Unique Binary Search Trees II
Unique Binary Search Trees II
Given N, generate all BST sequences with nodes 1 to N.
Each value can be the root. Use recursion and divide-and-conquer. Let elements on the left form the left subtree and elements on the right form the right subtree.

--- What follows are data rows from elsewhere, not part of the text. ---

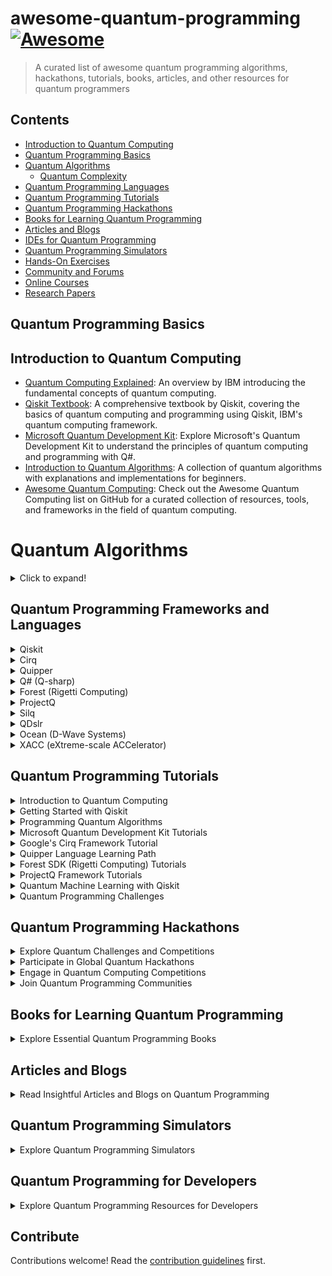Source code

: # awesome-quantum-programming [![Awesome](https://awesome.re/badge.svg)](https://awesome.re)

> A curated list of awesome quantum programming algorithms, hackathons, tutorials, books, articles, and other resources for quantum programmers

## Contents

- [Introduction to Quantum Computing](#introduction-to-quantum-computing)
- [Quantum Programming Basics](#quantum-programming-basics)
- [Quantum Algorithms](#quantum-algorithms)
  - [Quantum Complexity](#quantum-complexity)
- [Quantum Programming Languages](#quantum-programming-languages)
- [Quantum Programming Tutorials](#quantum-programming-tutorials)
- [Quantum Programming Hackathons](#quantum-programming-hackathons)
- [Books for Learning Quantum Programming](#books-for-learning-quantum-programming)
- [Articles and Blogs](#articles-and-blogs)
- [IDEs for Quantum Programming](#ides-for-quantum-programming)
- [Quantum Programming Simulators](#quantum-programming-simulators)
- [Hands-On Exercises](#hands-on-exercises)
- [Community and Forums](#community-and-forums)
- [Online Courses](#online-courses)
- [Research Papers](#research-papers)

## Quantum Programming Basics

## Introduction to Quantum Computing

- [Quantum Computing Explained](https://www.ibm.com/quantum-computing/learn/what-is-quantum-computing/): An overview by IBM introducing the fundamental concepts of quantum computing.
- [Qiskit Textbook](https://qiskit.org/textbook/preface.html): A comprehensive textbook by Qiskit, covering the basics of quantum computing and programming using Qiskit, IBM's quantum computing framework.
- [Microsoft Quantum Development Kit](https://learn.microsoft.com/en-us/azure/quantum/): Explore Microsoft's Quantum Development Kit to understand the principles of quantum computing and programming with Q#.
- [Introduction to Quantum Algorithms](https://quantumalgorithmzoo.org/): A collection of quantum algorithms with explanations and implementations for beginners.
- [Awesome Quantum Computing](https://github.com/sindresorhus/awesome-quantum-computing): Check out the Awesome Quantum Computing list on GitHub for a curated collection of resources, tools, and frameworks in the field of quantum computing.

# Quantum Algorithms
<details>
<summary>Click to expand!</summary>

## Overview
- [Quantum Algorithms Overview](https://en.wikipedia.org/wiki/Quantum_algorithm): A comprehensive introduction to quantum algorithms, covering fundamental concepts and their applications.

## Complexity
- [Quantum Complexity](https://en.wikipedia.org/wiki/Quantum_complexity_theory): Dive into the theory of quantum complexity to understand the efficiency of quantum algorithms compared to classical algorithms.

## Search Algorithms
- [Grover's Algorithm](https://en.wikipedia.org/wiki/Grover%27s_algorithm): Learn about Grover's algorithm, a quantum algorithm for unstructured search that provides a quadratic speedup over classical algorithms.

## Factorization
- [Shor's Algorithm](https://en.wikipedia.org/wiki/Shor%27s_algorithm): Explore Shor's algorithm, a groundbreaking quantum algorithm that efficiently factors large numbers, posing a threat to classical public-key cryptography.

## Quantum Fourier Transform
- [Quantum Fourier Transform](https://en.wikipedia.org/wiki/Quantum_Fourier_transform): Understand the Quantum Fourier Transform, a key component in many quantum algorithms, including Shor's algorithm.

## Variational Quantum Algorithms
- [Variational Quantum Algorithms](https://en.wikipedia.org/wiki/Variational_quantum_algorithm): Delve into variational quantum algorithms, a class of algorithms that use quantum computers to optimize a parameterized quantum circuit for specific tasks.

## Machine Learning
- [Quantum Machine Learning](https://en.wikipedia.org/wiki/Quantum_machine_learning): Explore the intersection of quantum computing and machine learning, including algorithms that leverage quantum parallelism to enhance computational efficiency.

## Quantum Walks
- [Quantum Walks](https://en.wikipedia.org/wiki/Quantum_walk): Learn about quantum walks, a quantum analog to classical random walks, with applications in algorithm design and quantum information processing.

## Adiabatic Quantum Computing
- [Adiabatic Quantum Computing](https://en.wikipedia.org/wiki/Adiabatic_quantum_computation): Understand adiabatic quantum computing, an alternative approach to quantum computation based on the adiabatic theorem.

## Combinatorial Optimization
- [Quantum Approximate Optimization Algorithm (QAOA)](https://en.wikipedia.org/wiki/Quantum_approximate_optimization_algorithm): Explore QAOA, a quantum algorithm designed for combinatorial optimization problems, with applications in various fields.

Feel free to customize the links or add additional information as needed for your GitHub Awesome Guide!
</details>


## Quantum Programming Frameworks and Languages

<details>
<summary>Qiskit</summary>

- Developed by [IBM](http://www.research.ibm.com/ibm-q/).
- Open-source and widely used.
- Comprehensive suite for quantum computing.
</details>

<details>
<summary>Cirq</summary>

- Developed by [Google](https://quantumai.google/cirq).
- Targets NISQ (Noisy Intermediate-Scale Quantum) devices.
- Focuses on defining and simulating quantum circuits.
</details>

<details>
<summary>Quipper</summary>

- Developed by [Microsoft Research and the University of Oxford](https://www.maths.ox.ac.uk/groups/computational-foundations-computer-science/quantum-computing).
- High-level quantum programming language.
- Emphasizes a functional programming approach.
</details>

<details>
<summary>Q# (Q-sharp)</summary>

- Developed by [Microsoft](https://learn.microsoft.com/en-us/azure/quantum/).
- Part of the Quantum Development Kit.
- Integrates with Visual Studio.
</details>

<details>
<summary>Forest (Rigetti Computing)</summary>

- Includes Quil (Quantum Instruction Language).
- Open-source and part of the [Forest SDK](https://www.rigetti.com/forest).
</details>

<details>
<summary>ProjectQ</summary>

- Open-source framework.
- Enables quantum programming using high-level Python syntax.
- Aims to support various quantum hardware architectures.
</details>

<details>
<summary>Silq</summary>

- Developed by [ETH Zurich](https://silq.ethz.ch/).
- Focuses on improving expressiveness and safety.
- Introduces high-level abstractions.
</details>

<details>
<summary>QDslr</summary>

- Quantum Domain-Specific Language for Rigetti quantum processors.
- Designed to simplify quantum program development.
- Aims to make quantum computing more accessible.
</details>

<details>
<summary>Ocean (D-Wave Systems)</summary>

- Provides tools for quantum annealing.
- D-Wave's quantum processing unit (QPU) is accessed through [Ocean](https://docs.ocean.dwavesys.com/).
</details>

<details>
<summary>XACC (eXtreme-scale ACCelerator)</summary>

- Quantum programming framework.
- Supports various quantum and classical accelerators.
- Aims to provide a hardware-agnostic approach.
</details>

## Quantum Programming Tutorials

<details>
<summary>Introduction to Quantum Computing</summary>

- [Quantum Computing Basics](https://www.ibm.com/quantum-computing/learn/what-is-quantum-computing/)
- [Understanding Qubits and Quantum Gates](https://www.quantum-inspire.com/kbase/qubit-technology/)
- [Quantum Superposition and Entanglement](https://www.scientificamerican.com/article/quantum-superposition-and-entanglement/)
</details>

<details>
<summary>Getting Started with Qiskit</summary>

- [Qiskit Installation Guide](https://qiskit.org/documentation/install.html)
- [Creating Your First Quantum Circuit](https://qiskit.org/documentation/tutorials/circuits/1_getting_started_with_qiskit.html)
- [Simulating Quantum Circuits with Qiskit](https://qiskit.org/documentation/tutorials/circuits/3_simulator_backends.html)
</details>

<details>
<summary>Programming Quantum Algorithms</summary>

- [Implementing Grover's Algorithm](https://quantum-computing.ibm.com/docs/guide/q-algos/grover)
- [Shor's Algorithm and Quantum Factorization](https://www.scottaaronson.com/blog/?p=208)
- [Quantum Machine Learning Basics](https://www.cs.umd.edu/class/fall2020/cmsc657/projects/group_5.pdf)
</details>

<details>
<summary>Microsoft Quantum Development Kit Tutorials</summary>

- [Introduction to Q# Programming](https://learn.microsoft.com/en-us/azure/quantum/quickstarts/1-install-command-line?tabs=tabid-vscode)
- [Quantum Teleportation and Quantum Error Correction](https://learn.microsoft.com/en-us/samples/ms-quantum/samples/)
- [Using Quantum Machine Learning Libraries in Q#](https://learn.microsoft.com/en-us/azure/quantum/optimization)
</details>

<details>
<summary>Google's Cirq Framework Tutorial</summary>

- [Building Quantum Circuits with Cirq](https://quantumai.google/cirq/tutorials)
- [Optimizing Quantum Algorithms for NISQ Devices](https://quantumai.google/cirq/tutorials/educators/nisq-algorithms)
- [Simulating Noisy Intermediate-Scale Quantum (NISQ) Circuits](https://quantumai.google/cirq/simulators)
</details>

<details>
<summary>Quipper Language Learning Path</summary>

- [Introduction to Quipper Programming](https://www.mathstat.dal.ca/~selinger/quipper/)
- [Functional Quantum Programming Concepts](https://www.youtube.com/watch?v=RX1FV_hXw_8)
- [Using Quipper for Quantum Circuit Design](https://arxiv.org/abs/1304.5485)
</details>

<details>
<summary>Forest SDK (Rigetti Computing) Tutorials</summary>

- [Programming Quantum Computers with Quil](https://pyquil-docs.rigetti.com/en/stable/start.html)
- [Hybrid Quantum-Classical Computing with Forest](https://pyquil-docs.rigetti.com/en/stable/wavefunction_simulator.html)
- [Accessing Quantum Cloud Services with Forest](https://www.rigetti.com/forest)
</details>

<details>
<summary>ProjectQ Framework Tutorials</summary>

- [Quantum Programming in Python with ProjectQ](https://projectq.readthedocs.io/en/latest/tutorials.html)
- [High-Level Quantum Abstractions in ProjectQ](https://projectq.readthedocs.io/en/latest/projects/high-level-abstractions.html)
- [Running Quantum Programs on Different Architectures](https://projectq.readthedocs.io/en/latest/projects/architectures.html)
</details>

<details>
<summary>Quantum Machine Learning with Qiskit</summary>

- [Introduction to Quantum Machine Learning](https://qiskit.org/textbook/ch-machine-learning/machine-learning-qiskit-p1.html)
- [Implementing Quantum Neural Networks](https://qiskit.org/textbook/ch-machine-learning/machine-learning-qiskit-p2.html)
- [Quantum Support Vector Machines with Qiskit](https://qiskit.org/textbook/ch-machine-learning/machine-learning-qiskit-p4.html)
</details>

<details>
<summary>Quantum Programming Challenges</summary>

- [Solving Quantum Coding Challenges](https://www.hackerrank.com/domains/tutorials/10-days-of-javascript)
- [Participating in Quantum Hackathons](https://qhack.ai/)
- [Contributing to Open-Source Quantum Projects](https://github.com/topics/quantum-computing)
</details>


## Quantum Programming Hackathons

<details>
<summary>Explore Quantum Challenges and Competitions</summary>

- [IBM Quantum Challenge](https://www.ibm.com/quantum-computing/challenge)
- [Qiskit Hackathon](https://qiskit.org/events/)
- [Microsoft Quantum Challenge](https://learn.microsoft.com/en-us/azure/quantum/quantum-challenge-2022)
</details>

<details>
<summary>Participate in Global Quantum Hackathons</summary>

- [QHack](https://qhack.ai/)
- [Rigetti Quantum Computing Hackathon](https://www.rigetti.com/hackathon)
- [Quantum Open Source Foundation (QOSF) Mentorship Program](https://www.qosf.org/)
</details>

<details>
<summary>Engage in Quantum Computing Competitions</summary>

- [Google Quantum Spring Symposium](https://quantumai.googleblog.com/2022/03/recap-of-google-quantum-spring.html)
- [Quantum Software Challenges](https://www.cioe.cn/en)
- [Quantum Development Challenges on HackerRank](https://www.hackerrank.com/domains/tutorials/10-days-of-javascript)
</details>

<details>
<summary>Join Quantum Programming Communities</summary>

- [Quantum Open Source Foundation (QOSF) Community](https://qosf.org/community/)
- [Quantum Computing Stack Exchange](https://quantum.stackexchange.com/)
- [Qiskit Community Forum](https://quantumcomputing.stackexchange.com/)
</details>

## Books for Learning Quantum Programming

<details>
<summary>Explore Essential Quantum Programming Books</summary>

1. [Quantum Computation and Quantum Information](https://www.amazon.com/Quantum-Computation-Information-Anniversary-Edition/dp/1107002176) by Michael A. Nielsen and Isaac L. Chuang
2. [Quantum Computing: A Gentle Introduction](https://www.amazon.com/Quantum-Computing-Gentle-Introduction/dp/0262539530) by Eleanor G. Rieffel and Wolfgang H. Polak
3. [Programming Quantum Computers: Essential Algorithms and Code Samples](https://www.amazon.com/Programming-Quantum-Computers-Essential-Algorithms/dp/1492039683) by Eric R. Johnston, Nic Harrigan, and Mercedes Gimeno-Segovia
4. [Quantum Computing for Computer Scientists](https://www.amazon.com/Quantum-Computing-Computer-Scientists-Yanofsky/dp/0521879965) by Noson S. Yanofsky and Mirco A. Mannucci
5. [Learn Quantum Computing with Python and Q#](https://www.amazon.com/Learn-Quantum-Computing-Python-Q/dp/1484273285) by Sarah C. Kaiser and Chris Granade
</details>

## Articles and Blogs

<details>
<summary>Read Insightful Articles and Blogs on Quantum Programming</summary>

1. [Quantum Programming: Getting Started with the Basics](https://www.ibm.com/cloud/learn/quantum-programming-basics)
2. [The Quantum Quest: Top Blogs on Quantum Computing](https://medium.com/swlh/the-quantum-quest-top-blogs-on-quantum-computing-5f67da163fa3)
3. [Microsoft Quantum Blog](https://www.microsoft.com/en-us/quantum/blog/)
4. [Qiskit Blog](https://www.ibm.com/cloud/learn/quantum-programming-basics)
5. [Quantum Computing Report](https://quantumcomputingreport.com/)
</details>

## Quantum Programming Simulators

<details>
<summary>Explore Quantum Programming Simulators</summary>

1. [IBM Quantum Experience](https://www.ibm.com/quantum-computing/)
2. [Microsoft Quantum Development Kit](https://www.microsoft.com/en-us/quantum/development-kit)
3. [Qiskit](https://qiskit.org/)
4. [Rigetti Forest](https://rigetti.com/forest)
5. [Google Cirq](https://quantumai.google/cirq)
</details>

## Quantum Programming for Developers

<details>
<summary>Explore Quantum Programming Resources for Developers</summary>

### Hands-On Exercises

1. [IBM Quantum Experience - Programming Exercises](https://www.ibm.com/quantum-computing/)
2. [Microsoft Quantum Katas](https://learn.microsoft.com/en-us/azure/quantum/)
3. [Qiskit Tutorials](https://qiskit.org/documentation/tutorials/)

### Community and Forums

1. [Quantum Computing Stack Exchange](https://quantum.stackexchange.com/)
2. [IBM Quantum Community](https://quantum-computing.ibm.com/docs/collaborative/)
3. [Qiskit Community](https://qiskit.org/community)

### Online Courses

1. [edX - Quantum Machine Learning](https://www.edx.org/professional-certificate/quantum-machine-learning)
2. [Coursera - Quantum Computing for Developers](https://www.coursera.org/learn/quantum-computing-for-developers)
3. [Udacity - Introduction to Quantum Computing](https://www.udacity.com/course/intro-to-quantum-computing--nd220)
</details>

## Contribute

Contributions welcome! Read the [contribution guidelines](contributing.md) first.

This reduces the problem size.
class Solution {
public:
vector<TreeNode*> generateTrees(int n) {
if (n==0) return vector<TreeNode*>();
return genTree(1, n);
}
vector<TreeNode*> genTree(int start, int end) {
// all generated trees from start to end
vector<TreeNode*> tree_list;
if (start>end) tree_list.push_back(NULL);
for(int i=start;i<=end;++i) {
// each can be root
// recursively generate left subtree
vector<TreeNode*> left = genTree(start, i-1);
// recursively generate right subtree
vector<TreeNode*> right = genTree(i+1, end);
// combine left and right subtrees with i as root
for(auto lnode : left) {
for(auto rnode : right) {
TreeNode* root = new TreeNode(i);
root->left = lnode;
root->right = rnode;
// add to result and return
tree_list.push_back(root);
}
}
}
return tree_list;
}
};#recursion #divide-and-conquer #BST #tree